Commentaire mis en ligne le 29 janvier 2010
En 2002, au moment de la fusion créant la nouvelle Ville de Montréal, il y avait 2 086 cadres pour 5 625 employés cols bleus, soit un ratio de un (1) cadre pour près de trois (3) employés cols bleus ;

Le budqet 2010 prévoit 2 049 cadres pour 4 457 employés cols bleus, soit un ratio d'un (1) cadre pour un peu plus de deux (2) employés cols bleus. Par rapport à l'année 2009, le nombre d'employés cols bleus diminue encore.
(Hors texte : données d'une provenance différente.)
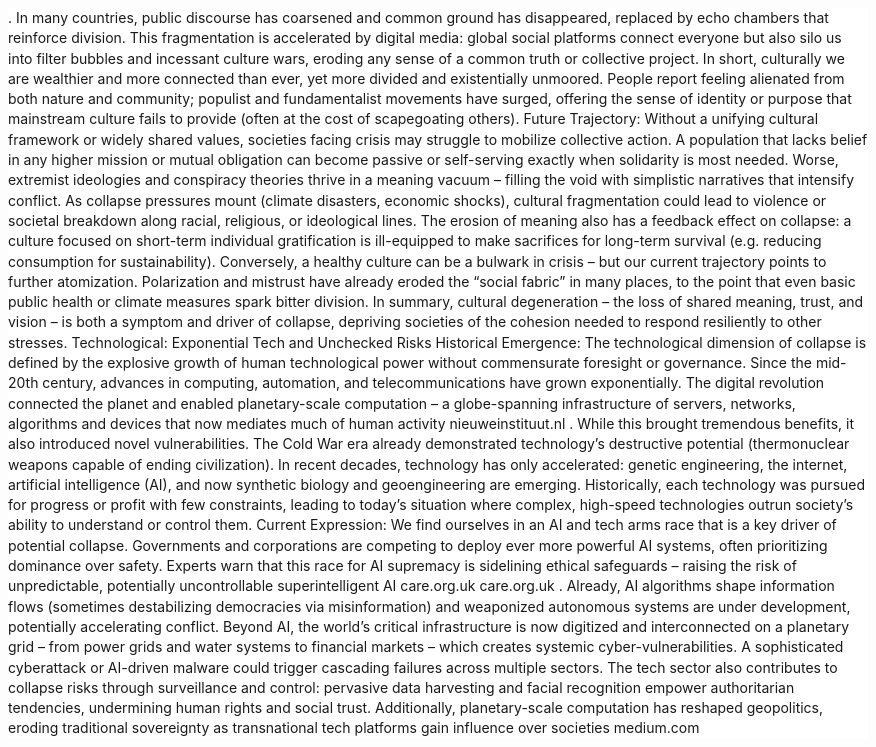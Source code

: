 . In many countries, public discourse has coarsened and common ground has disappeared, replaced by echo chambers that reinforce division. This fragmentation is accelerated by digital media: global social platforms connect everyone but also silo us into filter bubbles and incessant culture wars, eroding any sense of a common truth or collective project. In short, culturally we are wealthier and more connected than ever, yet more divided and existentially unmoored. People report feeling alienated from both nature and community; populist and fundamentalist movements have surged, offering the sense of identity or purpose that mainstream culture fails to provide (often at the cost of scapegoating others). Future Trajectory: Without a unifying cultural framework or widely shared values, societies facing crisis may struggle to mobilize collective action. A population that lacks belief in any higher mission or mutual obligation can become passive or self-serving exactly when solidarity is most needed. Worse, extremist ideologies and conspiracy theories thrive in a meaning vacuum – filling the void with simplistic narratives that intensify conflict. As collapse pressures mount (climate disasters, economic shocks), cultural fragmentation could lead to violence or societal breakdown along racial, religious, or ideological lines. The erosion of meaning also has a feedback effect on collapse: a culture focused on short-term individual gratification is ill-equipped to make sacrifices for long-term survival (e.g. reducing consumption for sustainability). Conversely, a healthy culture can be a bulwark in crisis – but our current trajectory points to further atomization. Polarization and mistrust have already eroded the “social fabric” in many places, to the point that even basic public health or climate measures spark bitter division. In summary, cultural degeneration – the loss of shared meaning, trust, and vision – is both a symptom and driver of collapse, depriving societies of the cohesion needed to respond resiliently to other stresses.
Technological: Exponential Tech and Unchecked Risks
Historical Emergence: The technological dimension of collapse is defined by the explosive growth of human technological power without commensurate foresight or governance. Since the mid-20th century, advances in computing, automation, and telecommunications have grown exponentially. The digital revolution connected the planet and enabled planetary-scale computation – a globe-spanning infrastructure of servers, networks, algorithms and devices that now mediates much of human activity
nieuweinstituut.nl
. While this brought tremendous benefits, it also introduced novel vulnerabilities. The Cold War era already demonstrated technology’s destructive potential (thermonuclear weapons capable of ending civilization). In recent decades, technology has only accelerated: genetic engineering, the internet, artificial intelligence (AI), and now synthetic biology and geoengineering are emerging. Historically, each technology was pursued for progress or profit with few constraints, leading to today’s situation where complex, high-speed technologies outrun society’s ability to understand or control them. Current Expression: We find ourselves in an AI and tech arms race that is a key driver of potential collapse. Governments and corporations are competing to deploy ever more powerful AI systems, often prioritizing dominance over safety. Experts warn that this race for AI supremacy is sidelining ethical safeguards – raising the risk of unpredictable, potentially uncontrollable superintelligent AI
care.org.uk
care.org.uk
. Already, AI algorithms shape information flows (sometimes destabilizing democracies via misinformation) and weaponized autonomous systems are under development, potentially accelerating conflict. Beyond AI, the world’s critical infrastructure is now digitized and interconnected on a planetary grid – from power grids and water systems to financial markets – which creates systemic cyber-vulnerabilities. A sophisticated cyberattack or AI-driven malware could trigger cascading failures across multiple sectors. The tech sector also contributes to collapse risks through surveillance and control: pervasive data harvesting and facial recognition empower authoritarian tendencies, undermining human rights and social trust. Additionally, planetary-scale computation has reshaped geopolitics, eroding traditional sovereignty as transnational tech platforms gain influence over societies
medium.com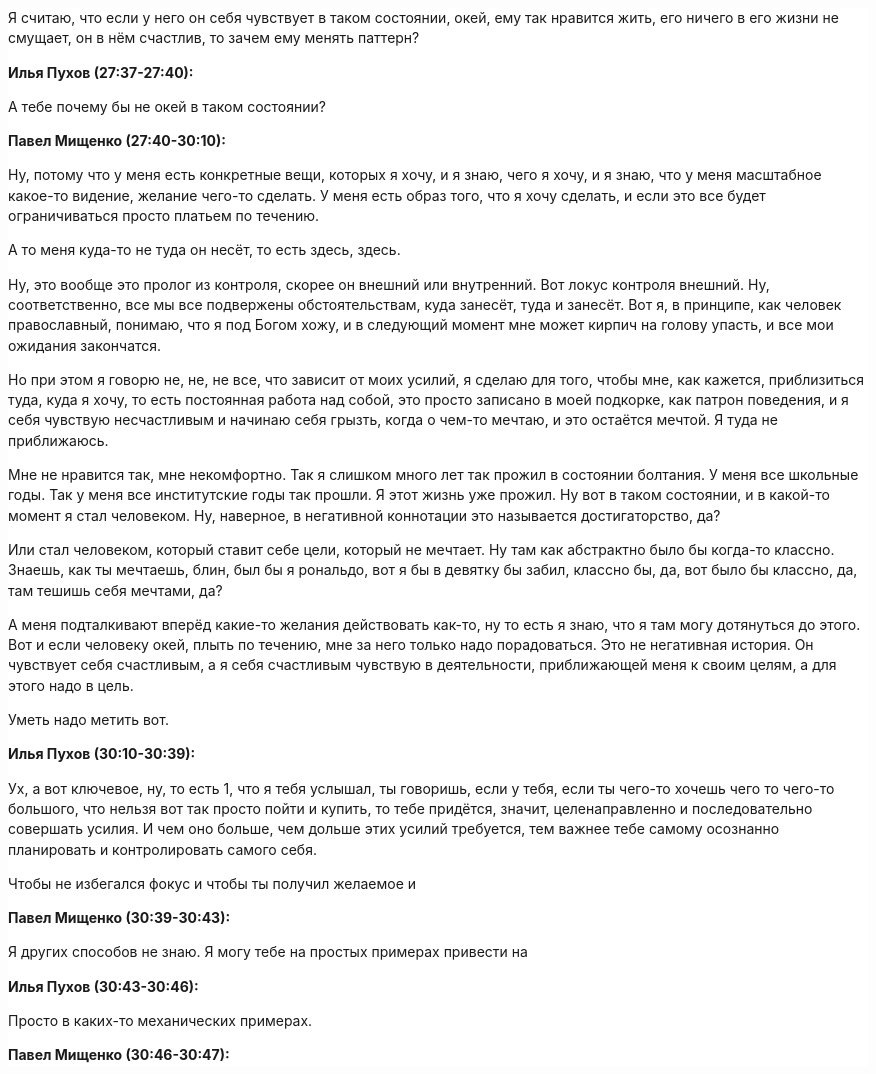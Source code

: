 Я считаю, что если у него он себя чувствует в таком состоянии, окей, ему так нравится жить, его ничего в его жизни не смущает, он в нём счастлив, то зачем ему менять паттерн?

**Илья Пухов (27:37-27:40):**

А тебе почему бы не окей в таком состоянии?

**Павел Мищенко (27:40-30:10):**

Ну, потому что у меня есть конкретные вещи, которых я хочу, и я знаю, чего я хочу, и я знаю, что у меня масштабное какое-то видение, желание чего-то сделать. У меня есть образ того, что я хочу сделать, и если это все будет ограничиваться просто платьем по течению.

А то меня куда-то не туда он несёт, то есть здесь, здесь.

Ну, это вообще это пролог из контроля, скорее он внешний или внутренний. Вот локус контроля внешний. Ну, соответственно, все мы все подвержены обстоятельствам, куда занесёт, туда и занесёт. Вот я, в принципе, как человек православный, понимаю, что я под Богом хожу, и в следующий момент мне может кирпич на голову упасть, и все мои ожидания закончатся.

Но при этом я говорю не, не, не все, что зависит от моих усилий, я сделаю для того, чтобы мне, как кажется, приблизиться туда, куда я хочу, то есть постоянная работа над собой, это просто записано в моей подкорке, как патрон поведения, и я себя чувствую несчастливым и начинаю себя грызть, когда о чем-то мечтаю, и это остаётся мечтой. Я туда не приближаюсь.

Мне не нравится так, мне некомфортно. Так я слишком много лет так прожил в состоянии болтания. У меня все школьные годы. Так у меня все институтские годы так прошли. Я этот жизнь уже прожил. Ну вот в таком состоянии, и в какой-то момент я стал человеком. Ну, наверное, в негативной коннотации это называется достигаторство, да?

Или стал человеком, который ставит себе цели, который не мечтает. Ну там как абстрактно было бы когда-то классно. Знаешь, как ты мечтаешь, блин, был бы я рональдо, вот я бы в девятку бы забил, классно бы, да, вот было бы классно, да, там тешишь себя мечтами, да?

А меня подталкивают вперёд какие-то желания действовать как-то, ну то есть я знаю, что я там могу дотянуться до этого. Вот и если человеку окей, плыть по течению, мне за него только надо порадоваться. Это не негативная история. Он чувствует себя счастливым, а я себя счастливым чувствую в деятельности, приближающей меня к своим целям, а для этого надо в цель.

Уметь надо метить вот.

**Илья Пухов (30:10-30:39):**

Ух, а вот ключевое, ну, то есть 1, что я тебя услышал, ты говоришь, если у тебя, если ты чего-то хочешь чего то чего-то большого, что нельзя вот так просто пойти и купить, то тебе придётся, значит, целенаправленно и последовательно совершать усилия. И чем оно больше, чем дольше этих усилий требуется, тем важнее тебе самому осознанно планировать и контролировать самого себя.

Чтобы не избегался фокус и чтобы ты получил желаемое и

**Павел Мищенко (30:39-30:43):**

Я других способов не знаю. Я могу тебе на простых примерах привести на

**Илья Пухов (30:43-30:46):**

Просто в каких-то механических примерах.

**Павел Мищенко (30:46-30:47):**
Pendant que le nombre de cadres est resté le même entre 2002 et 2010, les effectifs cols bleus ont été réduits de 20%. Ces chiffres parlent d'eux-mêmes. Un cadre pour deux cols bleus alors qu'il était de un cadre pour quatre cols bleus avant la fusion. En plus, en 2004, un arbitre nous a fait perdre 15% de nos conditions de travail alors que les cadres et les élus de la Ville ont amélioré leur conditions de travail.

Entre 2002 et 2010, la rémunération globale des cadres a augmenté de 45% … soit 10 fois plus rapidement que celle des cols bleus. En effet , la rémunération globale des cadres est passée de 194 792 100 M$ à 282 387 300 M$ entre 2002 et 2010 alors que celle des cols bleus est passée de 339 405 700 M$ à 355 466 300 au cours de la même période.

Ajoutez à cela le nombre d'élus à Montréal qui est supérieur aux Villes de Toronto et Vancouver réunies. Pendant ce temps, la Ville de Montréal continue de démanteler, dans son budget 2010, ses services au profit de quelques entrepreneurs privés. L'augmentation du compte de taxe des montréalais sert à engraisser une structure hiérarchique sans égale en Amérique du Nord, ainsi que les coûts exorbitants liés à la privatisation des services plutôt que de contribuer à l'amélioration des services à la population en faisant confiance à ses employés cols bleus.

La ville offre aux cols bleus des augmentations de, 0%, 2%, 2%, 2% ce qui fait une moyenne de 1,5% pour 4 ans. Le taux d'inflation au Québec est de 2,3% en 2005, en 2006 1,7%, en 2007 de 1,6%, en 2008 de 2,1%. La moyenne est pour ces 4 années est de 1,9%. Est-ce trop demander d'avoir une augmentation au dessus du coût de la vie?